The first thing to note is the immediacy of the experience. Without so much as a minute’s introduction you find yourself behind the wheel of an anatomically correct Aston Martin and picking up speed. The pace of the game is defined in these opening moments. All major options are accessed on-the-fly from Most Wanted’s EasyDrive menu: races, vehicles, customization and multiplayer are perpetually at your fingertips. Accessing the system menus is sometimes accompanied by irksome loading, though this is perhaps an artefact of half-hearted porting to PC and not representative of the 360, PS3 and mobile versions also available. In the same vein, what few cinematic sections there are feel a jarring shift in gear, but this is a minor fault; NFS is fast and relentless.
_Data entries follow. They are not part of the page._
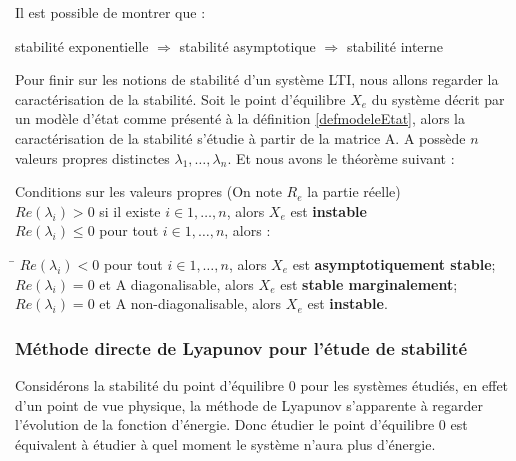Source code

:\begin{rem}
	\label{remImplique}
	Il est possible de montrer que :
	\begin{center}
		stabilité exponentielle $\Rightarrow$ stabilité asymptotique $\Rightarrow$ stabilité interne
	\end{center}
\end{rem}

Pour finir sur les notions de stabilité d'un système LTI, nous allons regarder la caractérisation de la stabilité. Soit le point d'équilibre $X_e$ du système décrit par un modèle d'état comme présenté à la définition \ref{defmodeleEtat}, alors la caractérisation de la stabilité s'étudie à partir de la matrice A. A possède $n$ valeurs propres distinctes $\lambda_1,\ldots,\lambda_n$. Et nous avons le théorème suivant : 
\begin{theo} Conditions sur les valeurs propres (On note $R_e$ la partie réelle)\\
	$Re(\lambda_i) > 0$ si il existe $i \in 1,\ldots,n$, alors $X_e$ est \textbf{instable}\\
	$Re(\lambda_i) \leq 0$ pour tout $i \in 1,\ldots,n$, alors :\\
	\vspace{-1cm}
	\begin{tabbing}
		\hspace{1cm}\=\kill
		\> $Re(\lambda_i) < 0$ pour tout $i \in 1,\ldots,n$, alors $X_e$ est \textbf{asymptotiquement stable};\\ 
		\> $Re(\lambda_i) = 0$ et A diagonalisable, alors $X_e$ est \textbf{stable marginalement};\\ 
		\> $Re(\lambda_i) = 0$ et A non-diagonalisable, alors $X_e$ est \textbf{instable}.
	\end{tabbing} 
\end{theo}

\subsubsection{Méthode directe de Lyapunov pour l'étude de stabilité}
Considérons la stabilité du point d'équilibre 0 pour les systèmes étudiés, en effet d'un point de vue physique, la méthode de Lyapunov s'apparente à regarder l'évolution de la fonction d'énergie. Donc étudier le point d'équilibre 0 est équivalent à étudier à quel moment le système n'aura plus d'énergie.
Criterion wield their lighting engine masterfully – saturated colour and elegant reflections excite the eye and lend vibrancy to a world built on a simple premise. The audiophile is spoilt too, and those with high-end speakers will find great pleasure in the mighty – and entirely accurate – thrum of 32 different engines. For the casual listener, the soundtrack presents a powerful assortment of music old and new, including tracks from Muse, Dizzee Rascal and The Who to complement the music of combustion.
One does question the peculiar brand of logic possessed by the police department, however. Intent on protecting the public from reckless joy-riding, the cops agree that gratuitous ramming is the best way to bring your car to a screeching halt. What they don’t factor in are the pile-ups they cause by making a bee-line through four lanes of civilian traffic. With this exception, the AI is largely believable. Races feel organic and present an enjoyable challenge; frustration comes as a result of player error, not poor design.
There’s a storyline, of sorts, but it knows its place, and rarely deigns to make its presence known. Caught up in a riotous flurry of hurtling metal, there simply isn’t time to care about the town’s remarkable sports car turnover or who’s going to foot the petrol bill. Need for Speed: Most Wanted is a finely-tuned game of simple joys.